Advertisement

Heart and Soul : Memory of a Teammate Inspires La Mirada to Win CIF Title

Share
TIMES STAFF WRITER

They won the championship, and then cried for a dead teammate. Thus, on a cold, windy night in San Marino, La Mirada High’s “Season for Jimmy” ended.

Now it was time for the school--in mourning last spring after a football player was killed in a traffic accident--to celebrate.

“We’re going to have fire engines, a police escort, the team, the band, cheerleaders,” said Principal Howard M. Haas. “We’ll start here, go to City Hall and go around to all the elementary schools, have the kids out there cheering. I’ve never done a parade before.”

Advertisement

This was Monday afternoon, two days after La Mirada won the California Interscholastic Federation’s Southern Section football title for the first time in its 34-year history with a 28-7 victory over San Marino. La Mirada is in Section VIII, which has 31 teams.

Haas, 42, already in parade mode with a tie that had drums and drum majors on it, walked through the tree-dotted campus past students who flocked from one class to the next. Jimmy Wilson was not among them.

John Mele, the football coach, recalled the day in late April when, during lunch hour, a player came into his office and said: “Hey, Mele! Jimmy’s dead.”

Wilson was lying on Santa Gertrudes Avenue near the school. He had been riding in the back of a pickup truck as he and three teammates headed for Taco Bell. The truck made a turn, swerved to avoid a gardening truck and flipped over. Wilson’s head was crushed by the pickup’s back wheel.

“Everybody was shocked,” said Mele. “A lot of people just walked out of school. I went over there and was one of the first to identify him.”

Fault has not been established in the case, which the Los Angeles County Sheriff’s Department said is still under investigation.

Advertisement

Wilson, who would have been a senior, was a starting defensive back and the student body president. He had a straight-A average.

“He was exceptional, a leader type and probably the most popular kid we had here,” said Don Gauthier, the freshman football coach. “I don’t know anybody who didn’t like Jimmy Wilson.”

For tailback Ryan Hura, the accident was especially tragic. He was driving the pickup.

“It goes through my mind every day,”

Hura, a junior, said Monday.

No one at the school will forget Wilson. And no one will forget how hard Hura ran Saturday night in his memory. Despite bruised ribs, Hura carried the ball 26 times for 149 yards--118 in the second half as the Matadores broke a 7-7 tie.

“He always runs hard, but I think it was something extra,” said Mele. “It was like he was possessed with Jimmy.”

“He’s been on our minds all season,” Hura said.

Wilson was the team’s honorary captain. His helmet was always set on the field, next to the helmets of the other three captains during pregame warm-ups. Beneath their jerseys, the Matadores wore T-shirts that said: “Season for Jimmy.”

La Mirada, which tied with Artesia for the Suburban League title, won four consecutive games in the playoffs to finish with a 10-4 record. Its stars were Hura; senior quarterback Mike Moschetti, who completed 12 passes and scored two touchdowns in the title game, and junior receiver Alex Khasaempanth, who caught five touchdown passes in the playoffs before breaking his arm in the second quarter Saturday night when he collided with a goal post.

Advertisement

Mele, 45, is a stocky, ruddy-faced man who once played quarterback for Whittier College. He is in his fifth year as head coach and 21st year at the Norwalk-La Mirada School District.

“It was a dream come true,” he said of the season.

After the title game, the team prayed for Wilson. “Then I told them that we had accomplished our three goals--to win our league, to win CIF and to win for Jimmy,” Mele said. “We all had tears in our eyes.”

*

But there were no tears this week at the school, which is in an upper middle-class city of parks and homes wedged near the border between Los Angeles and Orange counties.

The parade is set for Friday morning, but it is not certain how many residents are aware of it.

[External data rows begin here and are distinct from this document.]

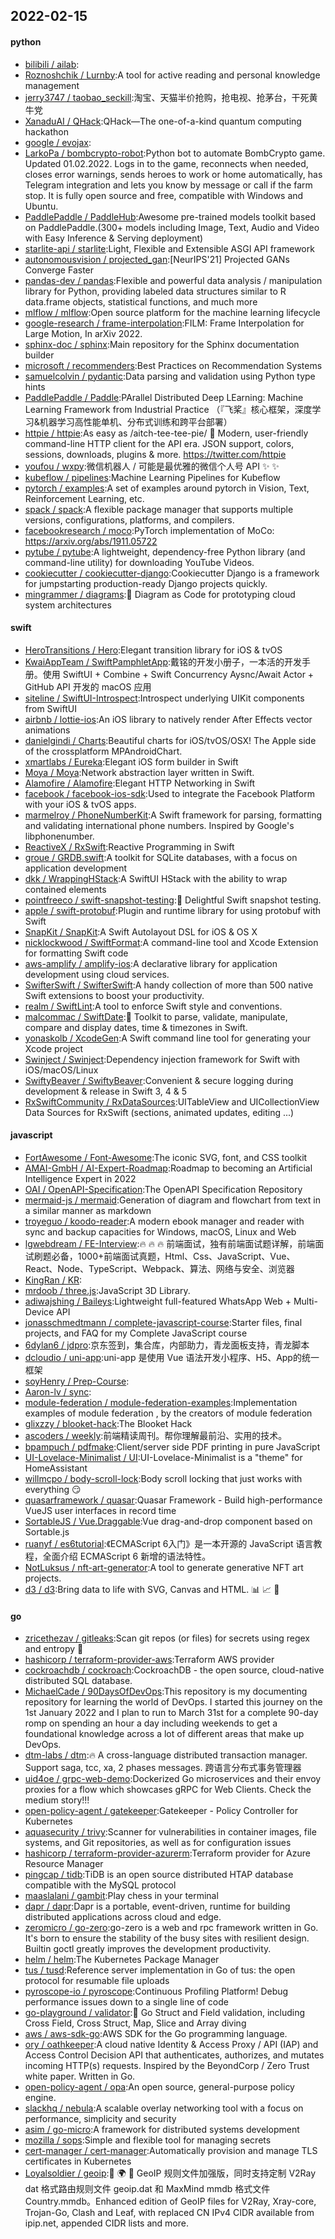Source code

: ## 2022-02-15

#### python
* [bilibili / ailab](https://github.com/bilibili/ailab):
* [Roznoshchik / Lurnby](https://github.com/Roznoshchik/Lurnby):A tool for active reading and personal knowledge management
* [jerry3747 / taobao_seckill](https://github.com/jerry3747/taobao_seckill):淘宝、天猫半价抢购，抢电视、抢茅台，干死黄牛党
* [XanaduAI / QHack](https://github.com/XanaduAI/QHack):QHack—The one-of-a-kind quantum computing hackathon
* [google / evojax](https://github.com/google/evojax):
* [LarkoPa / bombcrypto-robot](https://github.com/LarkoPa/bombcrypto-robot):Python bot to automate BombCrypto game. Updated 01.02.2022. Logs in to the game, reconnects when needed, closes error warnings, sends heroes to work or home automatically, has Telegram integration and lets you know by message or call if the farm stop. It is fully open source and free, compatible with Windows and Ubuntu.
* [PaddlePaddle / PaddleHub](https://github.com/PaddlePaddle/PaddleHub):Awesome pre-trained models toolkit based on PaddlePaddle.(300+ models including Image, Text, Audio and Video with Easy Inference & Serving deployment)
* [starlite-api / starlite](https://github.com/starlite-api/starlite):Light, Flexible and Extensible ASGI API framework
* [autonomousvision / projected_gan](https://github.com/autonomousvision/projected_gan):[NeurIPS'21] Projected GANs Converge Faster
* [pandas-dev / pandas](https://github.com/pandas-dev/pandas):Flexible and powerful data analysis / manipulation library for Python, providing labeled data structures similar to R data.frame objects, statistical functions, and much more
* [mlflow / mlflow](https://github.com/mlflow/mlflow):Open source platform for the machine learning lifecycle
* [google-research / frame-interpolation](https://github.com/google-research/frame-interpolation):FILM: Frame Interpolation for Large Motion, In arXiv 2022.
* [sphinx-doc / sphinx](https://github.com/sphinx-doc/sphinx):Main repository for the Sphinx documentation builder
* [microsoft / recommenders](https://github.com/microsoft/recommenders):Best Practices on Recommendation Systems
* [samuelcolvin / pydantic](https://github.com/samuelcolvin/pydantic):Data parsing and validation using Python type hints
* [PaddlePaddle / Paddle](https://github.com/PaddlePaddle/Paddle):PArallel Distributed Deep LEarning: Machine Learning Framework from Industrial Practice （『飞桨』核心框架，深度学习&机器学习高性能单机、分布式训练和跨平台部署）
* [httpie / httpie](https://github.com/httpie/httpie):As easy as /aitch-tee-tee-pie/
🥧
Modern, user-friendly command-line HTTP client for the API era. JSON support, colors, sessions, downloads, plugins & more. https://twitter.com/httpie
* [youfou / wxpy](https://github.com/youfou/wxpy):微信机器人 / 可能是最优雅的微信个人号 API
✨
✨
* [kubeflow / pipelines](https://github.com/kubeflow/pipelines):Machine Learning Pipelines for Kubeflow
* [pytorch / examples](https://github.com/pytorch/examples):A set of examples around pytorch in Vision, Text, Reinforcement Learning, etc.
* [spack / spack](https://github.com/spack/spack):A flexible package manager that supports multiple versions, configurations, platforms, and compilers.
* [facebookresearch / moco](https://github.com/facebookresearch/moco):PyTorch implementation of MoCo: https://arxiv.org/abs/1911.05722
* [pytube / pytube](https://github.com/pytube/pytube):A lightweight, dependency-free Python library (and command-line utility) for downloading YouTube Videos.
* [cookiecutter / cookiecutter-django](https://github.com/cookiecutter/cookiecutter-django):Cookiecutter Django is a framework for jumpstarting production-ready Django projects quickly.
* [mingrammer / diagrams](https://github.com/mingrammer/diagrams):🎨
Diagram as Code for prototyping cloud system architectures

#### swift
* [HeroTransitions / Hero](https://github.com/HeroTransitions/Hero):Elegant transition library for iOS & tvOS
* [KwaiAppTeam / SwiftPamphletApp](https://github.com/KwaiAppTeam/SwiftPamphletApp):戴铭的开发小册子，一本活的开发手册。使用 SwiftUI + Combine + Swift Concurrency Aysnc/Await Actor + GitHub API 开发的 macOS 应用
* [siteline / SwiftUI-Introspect](https://github.com/siteline/SwiftUI-Introspect):Introspect underlying UIKit components from SwiftUI
* [airbnb / lottie-ios](https://github.com/airbnb/lottie-ios):An iOS library to natively render After Effects vector animations
* [danielgindi / Charts](https://github.com/danielgindi/Charts):Beautiful charts for iOS/tvOS/OSX! The Apple side of the crossplatform MPAndroidChart.
* [xmartlabs / Eureka](https://github.com/xmartlabs/Eureka):Elegant iOS form builder in Swift
* [Moya / Moya](https://github.com/Moya/Moya):Network abstraction layer written in Swift.
* [Alamofire / Alamofire](https://github.com/Alamofire/Alamofire):Elegant HTTP Networking in Swift
* [facebook / facebook-ios-sdk](https://github.com/facebook/facebook-ios-sdk):Used to integrate the Facebook Platform with your iOS & tvOS apps.
* [marmelroy / PhoneNumberKit](https://github.com/marmelroy/PhoneNumberKit):A Swift framework for parsing, formatting and validating international phone numbers. Inspired by Google's libphonenumber.
* [ReactiveX / RxSwift](https://github.com/ReactiveX/RxSwift):Reactive Programming in Swift
* [groue / GRDB.swift](https://github.com/groue/GRDB.swift):A toolkit for SQLite databases, with a focus on application development
* [dkk / WrappingHStack](https://github.com/dkk/WrappingHStack):A SwiftUI HStack with the ability to wrap contained elements
* [pointfreeco / swift-snapshot-testing](https://github.com/pointfreeco/swift-snapshot-testing):📸
Delightful Swift snapshot testing.
* [apple / swift-protobuf](https://github.com/apple/swift-protobuf):Plugin and runtime library for using protobuf with Swift
* [SnapKit / SnapKit](https://github.com/SnapKit/SnapKit):A Swift Autolayout DSL for iOS & OS X
* [nicklockwood / SwiftFormat](https://github.com/nicklockwood/SwiftFormat):A command-line tool and Xcode Extension for formatting Swift code
* [aws-amplify / amplify-ios](https://github.com/aws-amplify/amplify-ios):A declarative library for application development using cloud services.
* [SwifterSwift / SwifterSwift](https://github.com/SwifterSwift/SwifterSwift):A handy collection of more than 500 native Swift extensions to boost your productivity.
* [realm / SwiftLint](https://github.com/realm/SwiftLint):A tool to enforce Swift style and conventions.
* [malcommac / SwiftDate](https://github.com/malcommac/SwiftDate):🐔
Toolkit to parse, validate, manipulate, compare and display dates, time & timezones in Swift.
* [yonaskolb / XcodeGen](https://github.com/yonaskolb/XcodeGen):A Swift command line tool for generating your Xcode project
* [Swinject / Swinject](https://github.com/Swinject/Swinject):Dependency injection framework for Swift with iOS/macOS/Linux
* [SwiftyBeaver / SwiftyBeaver](https://github.com/SwiftyBeaver/SwiftyBeaver):Convenient & secure logging during development & release in Swift 3, 4 & 5
* [RxSwiftCommunity / RxDataSources](https://github.com/RxSwiftCommunity/RxDataSources):UITableView and UICollectionView Data Sources for RxSwift (sections, animated updates, editing ...)

#### javascript
* [FortAwesome / Font-Awesome](https://github.com/FortAwesome/Font-Awesome):The iconic SVG, font, and CSS toolkit
* [AMAI-GmbH / AI-Expert-Roadmap](https://github.com/AMAI-GmbH/AI-Expert-Roadmap):Roadmap to becoming an Artificial Intelligence Expert in 2022
* [OAI / OpenAPI-Specification](https://github.com/OAI/OpenAPI-Specification):The OpenAPI Specification Repository
* [mermaid-js / mermaid](https://github.com/mermaid-js/mermaid):Generation of diagram and flowchart from text in a similar manner as markdown
* [troyeguo / koodo-reader](https://github.com/troyeguo/koodo-reader):A modern ebook manager and reader with sync and backup capacities for Windows, macOS, Linux and Web
* [lgwebdream / FE-Interview](https://github.com/lgwebdream/FE-Interview):🔥
🔥
🔥
前端面试，独有前端面试题详解，前端面试刷题必备，1000+前端面试真题，Html、Css、JavaScript、Vue、React、Node、TypeScript、Webpack、算法、网络与安全、浏览器
* [KingRan / KR](https://github.com/KingRan/KR):
* [mrdoob / three.js](https://github.com/mrdoob/three.js):JavaScript 3D Library.
* [adiwajshing / Baileys](https://github.com/adiwajshing/Baileys):Lightweight full-featured WhatsApp Web + Multi-Device API
* [jonasschmedtmann / complete-javascript-course](https://github.com/jonasschmedtmann/complete-javascript-course):Starter files, final projects, and FAQ for my Complete JavaScript course
* [6dylan6 / jdpro](https://github.com/6dylan6/jdpro):京东签到，集合库，内部助力，青龙面板支持，青龙脚本
* [dcloudio / uni-app](https://github.com/dcloudio/uni-app):uni-app 是使用 Vue 语法开发小程序、H5、App的统一框架
* [soyHenry / Prep-Course](https://github.com/soyHenry/Prep-Course):
* [Aaron-lv / sync](https://github.com/Aaron-lv/sync):
* [module-federation / module-federation-examples](https://github.com/module-federation/module-federation-examples):Implementation examples of module federation , by the creators of module federation
* [glixzzy / blooket-hack](https://github.com/glixzzy/blooket-hack):The Blooket Hack
* [ascoders / weekly](https://github.com/ascoders/weekly):前端精读周刊。帮你理解最前沿、实用的技术。
* [bpampuch / pdfmake](https://github.com/bpampuch/pdfmake):Client/server side PDF printing in pure JavaScript
* [UI-Lovelace-Minimalist / UI](https://github.com/UI-Lovelace-Minimalist/UI):UI-Lovelace-Minimalist is a "theme" for HomeAssistant
* [willmcpo / body-scroll-lock](https://github.com/willmcpo/body-scroll-lock):Body scroll locking that just works with everything
😏
* [quasarframework / quasar](https://github.com/quasarframework/quasar):Quasar Framework - Build high-performance VueJS user interfaces in record time
* [SortableJS / Vue.Draggable](https://github.com/SortableJS/Vue.Draggable):Vue drag-and-drop component based on Sortable.js
* [ruanyf / es6tutorial](https://github.com/ruanyf/es6tutorial):《ECMAScript 6入门》是一本开源的 JavaScript 语言教程，全面介绍 ECMAScript 6 新增的语法特性。
* [NotLuksus / nft-art-generator](https://github.com/NotLuksus/nft-art-generator):A tool to generate generative NFT art projects.
* [d3 / d3](https://github.com/d3/d3):Bring data to life with SVG, Canvas and HTML.
📊
📈
🎉

#### go
* [zricethezav / gitleaks](https://github.com/zricethezav/gitleaks):Scan git repos (or files) for secrets using regex and entropy
🔑
* [hashicorp / terraform-provider-aws](https://github.com/hashicorp/terraform-provider-aws):Terraform AWS provider
* [cockroachdb / cockroach](https://github.com/cockroachdb/cockroach):CockroachDB - the open source, cloud-native distributed SQL database.
* [MichaelCade / 90DaysOfDevOps](https://github.com/MichaelCade/90DaysOfDevOps):This repository is my documenting repository for learning the world of DevOps. I started this journey on the 1st January 2022 and I plan to run to March 31st for a complete 90-day romp on spending an hour a day including weekends to get a foundational knowledge across a lot of different areas that make up DevOps.
* [dtm-labs / dtm](https://github.com/dtm-labs/dtm):🔥
A cross-language distributed transaction manager. Support saga, tcc, xa, 2 phases messages. 跨语言分布式事务管理器
* [uid4oe / grpc-web-demo](https://github.com/uid4oe/grpc-web-demo):Dockerized Go microservices and their envoy proxies for a flow which showcases gRPC for Web Clients. Check the medium story!!!
* [open-policy-agent / gatekeeper](https://github.com/open-policy-agent/gatekeeper):Gatekeeper - Policy Controller for Kubernetes
* [aquasecurity / trivy](https://github.com/aquasecurity/trivy):Scanner for vulnerabilities in container images, file systems, and Git repositories, as well as for configuration issues
* [hashicorp / terraform-provider-azurerm](https://github.com/hashicorp/terraform-provider-azurerm):Terraform provider for Azure Resource Manager
* [pingcap / tidb](https://github.com/pingcap/tidb):TiDB is an open source distributed HTAP database compatible with the MySQL protocol
* [maaslalani / gambit](https://github.com/maaslalani/gambit):Play chess in your terminal
* [dapr / dapr](https://github.com/dapr/dapr):Dapr is a portable, event-driven, runtime for building distributed applications across cloud and edge.
* [zeromicro / go-zero](https://github.com/zeromicro/go-zero):go-zero is a web and rpc framework written in Go. It's born to ensure the stability of the busy sites with resilient design. Builtin goctl greatly improves the development productivity.
* [helm / helm](https://github.com/helm/helm):The Kubernetes Package Manager
* [tus / tusd](https://github.com/tus/tusd):Reference server implementation in Go of tus: the open protocol for resumable file uploads
* [pyroscope-io / pyroscope](https://github.com/pyroscope-io/pyroscope):Continuous Profiling Platform! Debug performance issues down to a single line of code
* [go-playground / validator](https://github.com/go-playground/validator):💯
Go Struct and Field validation, including Cross Field, Cross Struct, Map, Slice and Array diving
* [aws / aws-sdk-go](https://github.com/aws/aws-sdk-go):AWS SDK for the Go programming language.
* [ory / oathkeeper](https://github.com/ory/oathkeeper):A cloud native Identity & Access Proxy / API (IAP) and Access Control Decision API that authenticates, authorizes, and mutates incoming HTTP(s) requests. Inspired by the BeyondCorp / Zero Trust white paper. Written in Go.
* [open-policy-agent / opa](https://github.com/open-policy-agent/opa):An open source, general-purpose policy engine.
* [slackhq / nebula](https://github.com/slackhq/nebula):A scalable overlay networking tool with a focus on performance, simplicity and security
* [asim / go-micro](https://github.com/asim/go-micro):A framework for distributed systems development
* [mozilla / sops](https://github.com/mozilla/sops):Simple and flexible tool for managing secrets
* [cert-manager / cert-manager](https://github.com/cert-manager/cert-manager):Automatically provision and manage TLS certificates in Kubernetes
* [Loyalsoldier / geoip](https://github.com/Loyalsoldier/geoip):🌚
🌍
🌝
GeoIP 规则文件加强版，同时支持定制 V2Ray dat 格式路由规则文件 geoip.dat 和 MaxMind mmdb 格式文件 Country.mmdb。Enhanced edition of GeoIP files for V2Ray, Xray-core, Trojan-Go, Clash and Leaf, with replaced CN IPv4 CIDR available from ipip.net, appended CIDR lists and more.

“I frankly never knew when the team was playing,” said Mac Ausbon, president of the Chamber of Commerce. “I just wish I had gone to all the games, but I work late on Friday nights.”

Haas, new to the city, has already sensed its lack of identity. “Most people don’t know where La Mirada is,” he said.

Advertisement

But he had reason this week to believe that the school, with an enrollment of about 1,500, was doing its best to put the city on the map.

“Everybody’s just flying high,” said Haas, who came from Santa Ana to take his first high school principal’s job and has become known as the school’s biggest cheerleader. “My hope is that everyone will catch the winning spirit, and it will cross the board to academics. You hope that the kids get the feeling that if we can be best in sports, we can be best in academics.

“For a principal, nothing could be sweeter. You look for a balance of intelligence, heart and body. And we had it last weekend.”

Winning Jimmy’s Season wasn’t La Mirada High’s only success last weekend.

In the main office, the CIF championship plaque and a trophy for first place in the Southern California Debate League sat side by side.